> **What to do**
Starting at the first line of the records below, reproduce every line up to and including the line with "Context Caching makes", but leave out all pictures.

● ● ● ● ●

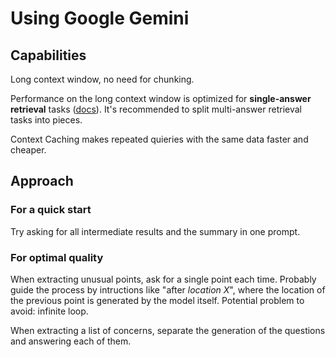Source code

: # Using Google Gemini

## Capabilities

Long context window, no need for chunking.

Performance on the long context window is optimized for **single-answer retrieval** tasks ([docs](https://ai.google.dev/gemini-api/docs/long-context#long-context-limitations)). It's recommended to split multi-answer retrieval tasks into pieces.

Context Caching makes repeated quieries with the same data faster and cheaper.

## Approach

### For a quick start

Try asking for all intermediate results and the summary in one prompt.

### For optimal quality

When extracting unusual points, ask for a single point each time.
Probably guide the process by intructions like "after *location X*", where the location of the previous point is generated by the model itself.
Potential problem to avoid: infinite loop.

When extracting a list of concerns, separate the generation of the questions and answering each of them.
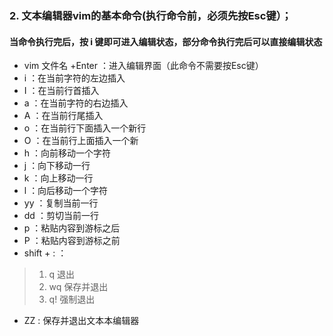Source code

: 
### 2. 文本编辑器vim的基本命令(执行命令前，必须先按Esc键）；
#### 当命令执行完后，按 i 键即可进入编辑状态，部分命令执行完后可以直接编辑状态

- vim 文件名 +Enter ：进入编辑界面（此命令不需要按Esc键）
- i ：在当前字符的左边插入
- I ：在当前行首插入
- a ：在当前字符的右边插入
- A ：在当前行尾插入
- o ：在当前行下面插入一个新行
- O ：在当前行上面插入一个新
- h ：向前移动一个字符
- j ：向下移动一行
- k ：向上移动一行
- l ：向后移动一个字符
- yy ：复制当前一行
- dd ：剪切当前一行
- p ：粘贴内容到游标之后
- P ：粘贴内容到游标之前
- shift + : ：
>1. q   退出
>2. wq  保存并退出
>3. q!  强制退出
- ZZ : 保存并退出文本本编辑器
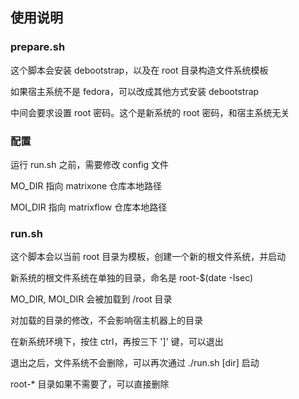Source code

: ## 使用说明

### prepare.sh

这个脚本会安装 debootstrap，以及在 root 目录构造文件系统模板

如果宿主系统不是 fedora，可以改成其他方式安装 debootstrap

中间会要求设置 root 密码。这个是新系统的 root 密码，和宿主系统无关

### 配置

运行 run.sh 之前，需要修改 config 文件

MO_DIR 指向 matrixone 仓库本地路径

MOI_DIR 指向 matrixflow 仓库本地路径

### run.sh

这个脚本会以当前 root 目录为模板，创建一个新的根文件系统，并启动

新系统的根文件系统在单独的目录，命名是 root-$(date -Isec)

MO_DIR, MOI_DIR 会被加载到 /root 目录

对加载的目录的修改，不会影响宿主机器上的目录

在新系统环境下，按住 ctrl，再按三下 ']' 键，可以退出

退出之后，文件系统不会删除，可以再次通过 ./run.sh [dir] 启动

root-* 目录如果不需要了，可以直接删除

● ● ● ● ●

> **Your response**
Source code

: # Using Google Gemini

## Capabilities

Long context window, no need for chunking.

Performance on the long context window is optimized for **single-answer retrieval** tasks ([docs](https://ai.google.dev/gemini-api/docs/long-context#long-context-limitations)). It's recommended to split multi-answer retrieval tasks into pieces.

Context Caching makes repeated quieries with the same data faster and cheaper.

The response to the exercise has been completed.